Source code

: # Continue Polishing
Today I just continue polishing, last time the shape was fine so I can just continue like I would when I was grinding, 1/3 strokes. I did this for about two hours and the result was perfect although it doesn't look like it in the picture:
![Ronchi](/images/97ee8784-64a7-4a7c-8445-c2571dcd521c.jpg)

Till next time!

» What you should do
Using the records above as the source, restate each line verbatim.

» Reply
Source code

: # Continue Polishing
Today I just continue polishing, last time the shape was fine so I can just continue like I would when I was grinding, 1/3 strokes. I did this for about two hours and the result was perfect although it doesn't look like it in the picture:
![Ronchi](/images/97ee8784-64a7-4a7c-8445-c2571dcd521c.jpg)

Till next time!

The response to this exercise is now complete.